# Auckland Short term rental



## toadsurfer

Hi

I know this has been discussed before, but can anyone recommend somewhere to arrange a short term rental apartment within walking distance of the CBD?

I am due to start my new job off Queen St on 18 June and am only landing in Auckland around 15/16!

My girlfriend is joining me a week later but I need to have something arranged for when I arrive and then we can look for somewhere more permanent later.
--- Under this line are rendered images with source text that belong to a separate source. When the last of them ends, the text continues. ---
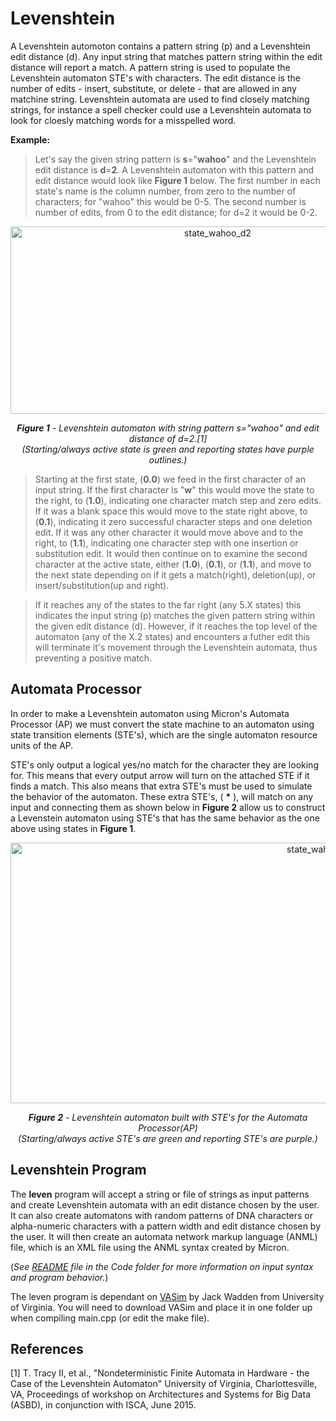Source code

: # Levenshtein

A Levenshtein automoton contains a pattern string (p) and a Levenshtein edit distance (d). Any input string that matches pattern string within the edit distance will report a match. A pattern string is used to populate the Levenshtein automaton STE's with characters. The edit distance is the number of edits - insert, substitute, or delete - that are allowed in any matchine string. Levenshtein automata are used to find closely matching strings, for instance a spell checker could use a Levenshtein automata to look for cloesly matching words for a misspelled word.

**Example:** 
>Let's say the given string pattern is **s**="**wahoo**" and the Levenshtein edit distance is **d**=**2**. A Levenshtein automaton with this pattern and edit distance would look like **Figure 1** below. The first number in each state's name is the column number, from zero to the number of characters; for "wahoo" this would be 0-5. The second number is number of edits, from 0 to the edit distance; for d=2 it would be 0-2.

<p align="center">
<img src="https://raw.githubusercontent.com/jeffudall/Levenshtein/master/Images/Levenshtein-automaton-sm.jpg" width="647" height="300" alt="state_wahoo_d2">  
</p>

<p align="center">
<i><b>Figure 1</b> - Levenshtein automaton with string pattern s="wahoo" and edit distance of d=2.[1]
<br>(Starting/always active state is green and reporting states have purple outlines.)</i>
</p>

>Starting at the first state, (**0.0**) we feed in the first character of an input string. If the first character is "**w**" this would move the state to the right, to (**1.0**), indicating one character match step and zero edits. If it was a blank space this would move to the state right above, to (**0.1**), indicating it zero successful character steps and one deletion edit. If it was any other character it would move above and to the right, to (**1.1**), indicating one character step with one insertion or substitution edit. It would then continue on to examine the second character at the active state, either (**1.0**), (**0.1**), or (**1.1**), and move to the next state depending on if it gets a match(right), deletion(up), or insert/substitution(up and right). 

>If it reaches any of the states to the far right (any 5.X states) this indicates the input string (p) matches the given pattern string within the given edit distance (d). However, if it reaches the top level of the automaton (any of the X.2 states) and encounters a futher edit this will terminate it's movement through the Levenshtein automata, thus preventing a positive match.


## Automata Processor

In order to make a Levenshtein automaton using Micron's Automata Processor (AP) we must convert the state machine to an automaton using state transition elements (STE's), which are the single automaton resource units of the AP.

STE's only output a logical yes/no match for the character they are looking for. This means that every output arrow will turn on the attached STE if it finds a match. This also means that extra STE's must be used to simulate the behavior of the automaton. These extra STE's, ( **\*** ), will match on any input and connecting them as shown below in **Figure 2** allow us to construct a Levenstein automaton using STE's that has the same behavior as the one above using states in **Figure 1**.

<p align="center">
<img src="https://raw.githubusercontent.com/jeffudall/Levenshtein/master/Images/Levenshtein%20graph%20WAHOO%20draft%203%20sm.jpg" width="1000" height="417" alt="state_wahoo_d2_AP">  
</p>

<p align="center">
<i><b>Figure 2</b> - Levenshtein automaton built with STE's for the Automata Processor(AP) 
<br>(Starting/always active STE's are green and reporting STE's are purple.)</i>
</p>


## Levenshtein Program

The **leven** program will accept a string or file of strings as input patterns and create Levenshtein automata with an edit distance chosen by the user. It can also create automatons with random patterns of DNA characters or alpha-numeric characters with a pattern width and edit distance chosen by the user. It will then create an automata network markup language (ANML) file, which is an XML file using the ANML syntax created by Micron.

(*See  <a href="https://jeffudall.github.io/Levenshtein/Code/">README</a> file in the Code folder for more information on input syntax and program behavior.*)

The leven program is dependant on <a href="https://github.com/jackwadden/VASim">VASim</a> by Jack Wadden from University of Virginia. You will need to download VASim and place it in one folder up when compiling main.cpp (or edit the make file). 


## References

[1] T. Tracy II, et al., "Nondeterministic Finite Automata in Hardware - the Case of the Levenshtein Automaton" University of Virginia, Charlottesville, VA, Proceedings of workshop on Architectures and Systems for Big Data (ASBD), in conjunction with ISCA, June 2015.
Need somewhere easy and furnished so I can just move in and worry about the new job rather than getting settled straight away, and not too pricey! Will prb want something for just the first 4-6 weeks. Any pointers gratefully received!
Thanks
Ed


----------



## anski

toadsurfer said:


> Hi
> 
> I know this has been discussed before, but can anyone recommend somewhere to arrange a short term rental apartment within walking distance of the CBD?
> 
> I am due to start my new job off Queen St on 18 June and am only landing in Auckland around 15/16!
> 
> My girlfriend is joining me a week later but I need to have something arranged for when I arrive and then we can look for somewhere more permanent later.
> 
> Need somewhere easy and furnished so I can just move in and worry about the new job rather than getting settled straight away, and not too pricey! Will prb want something for just the first 4-6 weeks. Any pointers gratefully received!
> Thanks
> Ed


Hi Ed,

Have you considered Backpackers? There are several around Queen Street

Hostels in Auckland - Book Online at Hostelworld.com


or you could search on this site Airbnb Search


----------



## toadsurfer

My backpacking days are behind me so would prefer an apartment!

Thanks for the Air link


----------



## topcat83

look at Auckland Central Homes for Rent with 1 to 2 bedrooms - Realestate.co.nz

Many of the 1-2 bedroomed apartments in Central Auckland will be rented furnished.


----------